* [TRY IT]:
Output all of the records word for word and drop the images.

Stored entries:
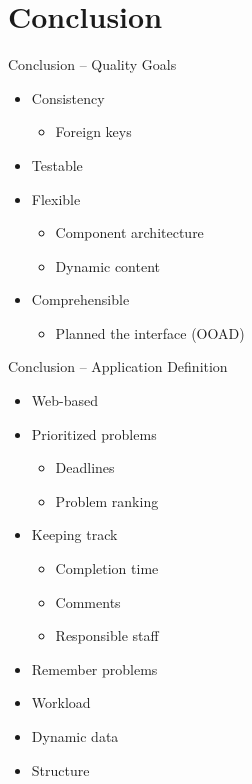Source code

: \section*{Conclusion}
\begin{frame}{Conclusion -- Quality Goals}

\begin{itemize}
	\item Consistency
	\begin{itemize}
		\item Foreign keys
	\end{itemize}
	\item<2-> Testable 
	\item<3-> Flexible
	\begin{itemize}
		\item Component architecture
		\item Dynamic content
	\end{itemize}
	\item<4-> Comprehensible
	\begin{itemize}
		\item Planned the interface (OOAD)
	\end{itemize}
\end{itemize}
\end{frame}

\begin{frame}{Conclusion -- Application Definition}

	\begin{itemize}
	\item Web-based 
	\item<2-> Prioritized problems
	\begin{itemize}
		\item<2-> Deadlines
		\item<2-> Problem ranking
	\end{itemize}
	\item<3-> Keeping track
	\begin{itemize}
		\item<3-> Completion time
		\item<3-> Comments
		\item<3-> Responsible staff
	\end{itemize}	
	\item<4-> Remember problems
	\item<5-> Workload
	\item<6-> Dynamic data
	\item<7-> Structure
\end{itemize}
\end{frame}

* [REPLY TO THE EXERCISE]:
Source code

: \section*{Conclusion}
\begin{frame}{Conclusion -- Quality Goals}

\begin{itemize}
	\item Consistency
	\begin{itemize}
		\item Foreign keys
	\end{itemize}
	\item<2-> Testable 
	\item<3-> Flexible
	\begin{itemize}
		\item Component architecture
		\item Dynamic content
	\end{itemize}
	\item<4-> Comprehensible
	\begin{itemize}
		\item Planned the interface (OOAD)
	\end{itemize}
\end{itemize}
\end{frame}

\begin{frame}{Conclusion -- Application Definition}

	\begin{itemize}
	\item Web-based 
	\item<2-> Prioritized problems
	\begin{itemize}
		\item<2-> Deadlines
		\item<2-> Problem ranking
	\end{itemize}
	\item<3-> Keeping track
	\begin{itemize}
		\item<3-> Completion time
		\item<3-> Comments
		\item<3-> Responsible staff
	\end{itemize}	
	\item<4-> Remember problems
	\item<5-> Workload
	\item<6-> Dynamic data
	\item<7-> Structure
\end{itemize}
\end{frame}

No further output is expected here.